In a preferred example, the layered porous material is GeFSIX-dps-Zn, that is, the metal ion M is Zn ²⁺ , the inorganic anion A is GeF ₆ ^2- , and the organic ligand L is 4,4-dipyridine sulfide. Ether (dps). The materials under 1bar, 298K conditions propynyl, propene adsorption capacity were 3.48mmol g ^-1, 0.12mmol g ^-1.

In another preferred example, the layered porous material is GeFSIX-dps-Cu, that is, the metal cation is Cu ²⁺ , the inorganic anion is GeF ₆ ^2- , and the organic ligand is 4,4-dipyridine sulfide. The materials under 1bar, 298K conditions propynyl, propene adsorption capacity were 3.73mmol g ^-1, 0.08mmol g ^-1.

The adsorption capacity of the above two preferred materials for propylene is less than 0.1 propylene molecules/unit cell, and it can be considered that the complete exclusion of propylene is achieved.

The present invention also provides a method for adsorbing and separating propyne and propylene. The layered porous material is used as an adsorbent, and the adsorbent is in contact with a mixed gas containing propyne and propylene to selectively adsorb propyne to achieve propylene and propylene. Separation of alkynes.

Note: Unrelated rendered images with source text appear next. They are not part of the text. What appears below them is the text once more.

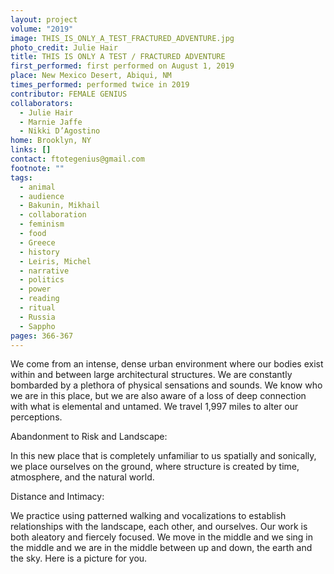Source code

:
 ```yaml
---
layout: project
volume: "2019"
image: THIS_IS_ONLY_A_TEST_FRACTURED_ADVENTURE.jpg
photo_credit: Julie Hair
title: THIS IS ONLY A TEST / FRACTURED ADVENTURE
first_performed: first performed on August 1, 2019
place: New Mexico Desert, Abiqui, NM
times_performed: performed twice in 2019
contributor: FEMALE GENIUS
collaborators:
  - Julie Hair
  - Marnie Jaffe
  - Nikki D’Agostino
home: Brooklyn, NY
links: []
contact: ftotegenius@gmail.com
footnote: ""
tags:
  - animal
  - audience
  - Bakunin, Mikhail
  - collaboration
  - feminism
  - food
  - Greece
  - history
  - Leiris, Michel
  - narrative
  - politics
  - power
  - reading
  - ritual
  - Russia
  - Sappho
pages: 366-367
---
```


We come from an intense, dense urban environment where our bodies exist within and between large architectural structures. We are constantly bombarded by a plethora of physical sensations and sounds. We know who we are in this place, but we are also aware of a loss of deep connection with what is elemental and untamed. We travel 1,997 miles to alter our perceptions.

Abandonment to Risk and Landscape:

In this new place that is completely unfamiliar to us spatially and sonically, we place ourselves on the ground, where structure is created by time, atmosphere, and the natural world.

Distance and Intimacy:

We practice using patterned walking and vocalizations to establish relationships with the landscape, each other, and ourselves. Our work is both aleatory and fiercely focused. We move in the middle and we sing in the middle and we are in the middle between up and down, the earth and the sky. Here is a picture for you.
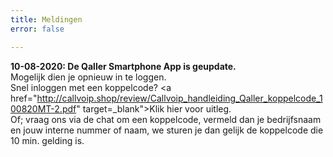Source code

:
 ```yaml
---
title: Meldingen
error: false

---
```

<b>10-08-2020: De Qaller Smartphone App is geupdate.</b><br>
Mogelijk dien je opnieuw in te loggen.<br>
Snel inloggen met een koppelcode? <a href="http://callvoip.shop/review/Callvoip_handleiding_Qaller_koppelcode_100820MT-2.pdf" target=_blank">Klik hier voor uitleg</a>.<br>
Of; vraag ons via de chat om een koppelcode, vermeld dan je bedrijfsnaam en jouw interne nummer of naam, we sturen je dan gelijk de koppelcode die 10 min. gelding is. 

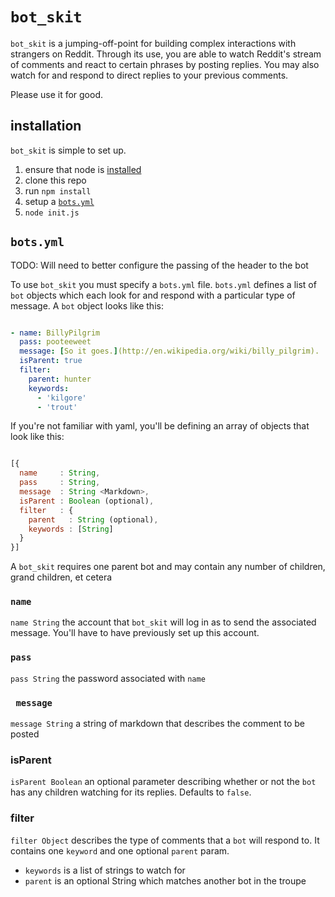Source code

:# `bot_skit`

`bot_skit` is a jumping-off-point for building complex interactions with strangers on Reddit. Through its use, you are able to watch Reddit's stream of comments and react to certain phrases by posting replies.  You may also watch for and respond to direct replies to your previous comments.

Please use it for good.

## installation

`bot_skit` is simple to set up.

1. ensure that node is [installed](http://thechangelog.com/install-node-js-with-homebrew-on-os-x/)
2. clone this repo
2. run `npm install`
3. setup a [`bots.yml`](#botsyml)
4. `node init.js`

## `bots.yml`

TODO: Will need to better configure the passing of the header to the bot

To use `bot_skit` you must specify a `bots.yml` file. `bots.yml` defines a list of `bot` objects which each look for and respond with a particular type of message. A `bot` object looks like this:

```yaml

- name: BillyPilgrim
  pass: pooteeweet
  message: [So it goes.](http://en.wikipedia.org/wiki/billy_pilgrim).
  isParent: true
  filter:
    parent: hunter
    keywords:
      - 'kilgore'
      - 'trout'

```

If you're not familiar with yaml, you'll be defining an array of objects that look like this:

```javascript

[{
  name     : String,
  pass     : String,
  message  : String <Markdown>,
  isParent : Boolean (optional),
  filter   : {
    parent   : String (optional),
    keywords : [String]
  }
}]

```

A `bot_skit` requires one parent bot and may contain any number of children, grand children, et cetera

### `name`

`name String` the account that `bot_skit` will log in as to send the associated message. You'll have to have previously set up this account.

### `pass`

`pass String` the password associated with `name`

### ` message`

`message String` a string of markdown that describes the comment to be posted

### isParent

`isParent Boolean` an optional parameter describing whether or not the `bot` has any children watching for its replies. Defaults to `false`.

### filter

`filter Object` describes the type of comments that a `bot` will respond to. It contains one `keyword` and one optional `parent` param.

* `keywords` is a list of strings to watch for
* `parent` is an optional String which matches another bot in the troupe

When the mixed gas containing propylene and propyne is in contact with the layered porous material, the adsorbent selectively adsorbs propyne molecules and excludes propylene molecules due to the difference in propylene/propyne molecular size and hydrogen bond acidity.

Preferably, in the mixed gas containing propyne and propylene, the volume ratio of propyne to propylene is 1:99 to 99:1.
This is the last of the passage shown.